O governo Trump retomou as discussões sobre a classificação terrorista, proposta anteriormente rejeitada pelo governo Lula, baseando-se na legislação nacional e internacional sobre o tema. As organizações em foco têm raízes no Brasil, com operações continentais e conexões europeias.
Pontos principais da situação:
* A burocracia americana já encaminhou documentação para designar PCC e CV como grupos terroristas, processo que poderia ser concluído em duas semanas, envolvendo departamentos de Estado e do Tesouro
* O contato entre Vieira e Rubio aconteceu após reunião de Trump com presidentes latino-americanos na Flórida, denominada “Escudo das Américas”, focada em segurança pública, para a qual Lula não foi convidado
* Durante a conversa, foram abordados aspectos da cooperação judicial e questões relacionadas ao crime organizado, no contexto da preparação da visita de Lula a Trump, que foi adiada
Preocupações do governo brasileiro:
* Autoridades brasileiras temem que a classificação possa legitimar intervenções militares na América Latina
* O Executivo brasileiro não vê respaldo legal para a classificação, argumentando que o terrorismo, conforme a legislação nacional, está relacionado a motivações de xenofobia, discriminação ou preconceito
Diplomatas brasileiros avaliam que o vazamento da informação e o avanço da agenda nos níveis inferiores da burocracia americana pode estar relacionado ao lobby bolsonarista nos EUA, visando criar oposição entre os governos em ano eleitoral.
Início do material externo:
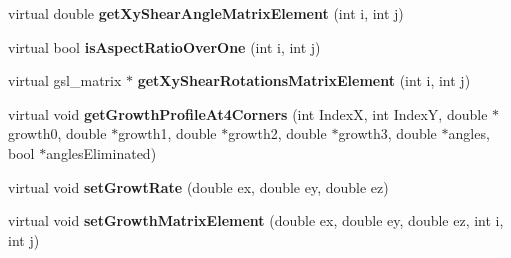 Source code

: \begin{DoxyCompactItemize}
\item 
\hypertarget{classGrowthFunctionBase_adfa5e38c1b2d748c035a3bdbe8717d73}{}virtual double {\bfseries get\+Xy\+Shear\+Angle\+Matrix\+Element} (int i, int j)\label{classGrowthFunctionBase_adfa5e38c1b2d748c035a3bdbe8717d73}

\item 
\hypertarget{classGrowthFunctionBase_a01bd724756ffac9b8c1d1693b2547588}{}virtual bool {\bfseries is\+Aspect\+Ratio\+Over\+One} (int i, int j)\label{classGrowthFunctionBase_a01bd724756ffac9b8c1d1693b2547588}

\item 
\hypertarget{classGrowthFunctionBase_a70f43b1e57d2be8ca0e2a937da333dfa}{}virtual gsl\+\_\+matrix $\ast$ {\bfseries get\+Xy\+Shear\+Rotations\+Matrix\+Element} (int i, int j)\label{classGrowthFunctionBase_a70f43b1e57d2be8ca0e2a937da333dfa}

\item 
\hypertarget{classGrowthFunctionBase_ae529d0ae06ca241d94bfa8fd831af99b}{}virtual void {\bfseries get\+Growth\+Profile\+At4\+Corners} (int Index\+X, int Index\+Y, double $\ast$growth0, double $\ast$growth1, double $\ast$growth2, double $\ast$growth3, double $\ast$angles, bool $\ast$angles\+Eliminated)\label{classGrowthFunctionBase_ae529d0ae06ca241d94bfa8fd831af99b}

\item 
\hypertarget{classGrowthFunctionBase_abcfbd2e1fbad91b3f9002ef7fc7625e5}{}virtual void {\bfseries set\+Growt\+Rate} (double ex, double ey, double ez)\label{classGrowthFunctionBase_abcfbd2e1fbad91b3f9002ef7fc7625e5}

\item 
\hypertarget{classGrowthFunctionBase_a29781080624a8ab028af36f3326b6240}{}virtual void {\bfseries set\+Growth\+Matrix\+Element} (double ex, double ey, double ez, int i, int j)\label{classGrowthFunctionBase_a29781080624a8ab028af36f3326b6240}

\end{DoxyCompactItemize}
O Palácio do Planalto tem buscado estabelecer canais de confiança com a Casa Branca, mesmo ciente das objeções políticas de membros do Departamento de Estado próximos aos bolsonaristas, como o consultor de Políticas para o Brasil, Darren Beattie.
A discussão sobre a classificação do PCC e CV como grupos terroristas ganhou força no ano anterior, com apoio significativo de parlamentares de direita e oposição ao governo Lula. O Itamaraty não se pronunciou sobre o telefonema, e até o momento da publicação, o Departamento de Estado americano não havia respondido às solicitações de comentário.